_Records supplied_:

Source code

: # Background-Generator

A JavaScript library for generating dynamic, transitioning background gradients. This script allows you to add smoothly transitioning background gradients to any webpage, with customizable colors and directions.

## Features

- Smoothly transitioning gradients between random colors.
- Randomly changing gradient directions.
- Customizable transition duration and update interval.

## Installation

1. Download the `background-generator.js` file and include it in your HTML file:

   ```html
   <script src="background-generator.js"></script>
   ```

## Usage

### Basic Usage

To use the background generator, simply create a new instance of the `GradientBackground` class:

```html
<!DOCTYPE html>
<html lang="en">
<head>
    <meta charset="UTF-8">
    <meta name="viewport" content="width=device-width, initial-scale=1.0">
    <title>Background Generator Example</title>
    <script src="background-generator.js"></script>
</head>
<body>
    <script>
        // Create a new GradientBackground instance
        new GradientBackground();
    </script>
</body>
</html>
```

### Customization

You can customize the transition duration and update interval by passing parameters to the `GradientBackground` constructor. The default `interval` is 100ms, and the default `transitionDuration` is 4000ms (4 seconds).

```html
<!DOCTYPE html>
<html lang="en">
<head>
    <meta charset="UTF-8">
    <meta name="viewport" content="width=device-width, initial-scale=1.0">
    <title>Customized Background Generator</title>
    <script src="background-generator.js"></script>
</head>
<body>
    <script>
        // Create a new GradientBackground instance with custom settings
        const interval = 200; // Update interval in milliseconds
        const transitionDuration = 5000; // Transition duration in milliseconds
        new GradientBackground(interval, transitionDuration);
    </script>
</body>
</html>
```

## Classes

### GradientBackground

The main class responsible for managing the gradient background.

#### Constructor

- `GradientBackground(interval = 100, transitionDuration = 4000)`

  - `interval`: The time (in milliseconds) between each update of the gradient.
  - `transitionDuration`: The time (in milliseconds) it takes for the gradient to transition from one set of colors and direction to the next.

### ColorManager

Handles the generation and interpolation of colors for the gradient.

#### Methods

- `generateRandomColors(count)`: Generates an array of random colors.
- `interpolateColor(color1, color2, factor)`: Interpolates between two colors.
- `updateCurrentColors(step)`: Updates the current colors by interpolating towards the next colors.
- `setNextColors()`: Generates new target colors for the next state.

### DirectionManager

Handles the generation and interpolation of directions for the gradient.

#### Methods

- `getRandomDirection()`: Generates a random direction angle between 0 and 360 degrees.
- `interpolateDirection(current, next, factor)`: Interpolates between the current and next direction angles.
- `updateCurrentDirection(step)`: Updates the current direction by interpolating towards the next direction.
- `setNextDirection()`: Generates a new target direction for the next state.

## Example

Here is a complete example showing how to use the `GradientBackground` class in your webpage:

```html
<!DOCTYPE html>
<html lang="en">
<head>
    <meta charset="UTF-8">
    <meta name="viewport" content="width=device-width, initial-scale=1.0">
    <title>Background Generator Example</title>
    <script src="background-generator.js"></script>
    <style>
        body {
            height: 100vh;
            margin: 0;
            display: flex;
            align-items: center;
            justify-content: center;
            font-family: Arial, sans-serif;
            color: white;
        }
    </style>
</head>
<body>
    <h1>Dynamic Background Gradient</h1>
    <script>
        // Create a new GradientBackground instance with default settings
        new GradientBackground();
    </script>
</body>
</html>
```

_The problem_: Every entry that appears above should be duplicated exactly.

_Output for this task_:
Source code

: # Background-Generator

A JavaScript library for generating dynamic, transitioning background gradients. This script allows you to add smoothly transitioning background gradients to any webpage, with customizable colors and directions.

## Features

- Smoothly transitioning gradients between random colors.
- Randomly changing gradient directions.
- Customizable transition duration and update interval.

## Installation

1. Download the `background-generator.js` file and include it in your HTML file:

   ```html
   <script src="background-generator.js"></script>
   ```

## Usage

### Basic Usage

To use the background generator, simply create a new instance of the `GradientBackground` class:

```html
<!DOCTYPE html>
<html lang="en">
<head>
    <meta charset="UTF-8">
    <meta name="viewport" content="width=device-width, initial-scale=1.0">
    <title>Background Generator Example</title>
    <script src="background-generator.js"></script>
</head>
<body>
    <script>
        // Create a new GradientBackground instance
        new GradientBackground();
    </script>
</body>
</html>
```

### Customization

You can customize the transition duration and update interval by passing parameters to the `GradientBackground` constructor. The default `interval` is 100ms, and the default `transitionDuration` is 4000ms (4 seconds).

```html
<!DOCTYPE html>
<html lang="en">
<head>
    <meta charset="UTF-8">
    <meta name="viewport" content="width=device-width, initial-scale=1.0">
    <title>Customized Background Generator</title>
    <script src="background-generator.js"></script>
</head>
<body>
    <script>
        // Create a new GradientBackground instance with custom settings
        const interval = 200; // Update interval in milliseconds
        const transitionDuration = 5000; // Transition duration in milliseconds
        new GradientBackground(interval, transitionDuration);
    </script>
</body>
</html>
```

## Classes

### GradientBackground

The main class responsible for managing the gradient background.

#### Constructor

- `GradientBackground(interval = 100, transitionDuration = 4000)`

  - `interval`: The time (in milliseconds) between each update of the gradient.
  - `transitionDuration`: The time (in milliseconds) it takes for the gradient to transition from one set of colors and direction to the next.

### ColorManager

Handles the generation and interpolation of colors for the gradient.

#### Methods

- `generateRandomColors(count)`: Generates an array of random colors.
- `interpolateColor(color1, color2, factor)`: Interpolates between two colors.
- `updateCurrentColors(step)`: Updates the current colors by interpolating towards the next colors.
- `setNextColors()`: Generates new target colors for the next state.

### DirectionManager

Handles the generation and interpolation of directions for the gradient.

#### Methods

- `getRandomDirection()`: Generates a random direction angle between 0 and 360 degrees.
- `interpolateDirection(current, next, factor)`: Interpolates between the current and next direction angles.
- `updateCurrentDirection(step)`: Updates the current direction by interpolating towards the next direction.
- `setNextDirection()`: Generates a new target direction for the next state.

## Example

Here is a complete example showing how to use the `GradientBackground` class in your webpage:

```html
<!DOCTYPE html>
<html lang="en">
<head>
    <meta charset="UTF-8">
    <meta name="viewport" content="width=device-width, initial-scale=1.0">
    <title>Background Generator Example</title>
    <script src="background-generator.js"></script>
    <style>
        body {
            height: 100vh;
            margin: 0;
            display: flex;
            align-items: center;
            justify-content: center;
            font-family: Arial, sans-serif;
            color: white;
        }
    </style>
</head>
<body>
    <h1>Dynamic Background Gradient</h1>
    <script>
        // Create a new GradientBackground instance with default settings
        new GradientBackground();
    </script>
</body>
</html>
```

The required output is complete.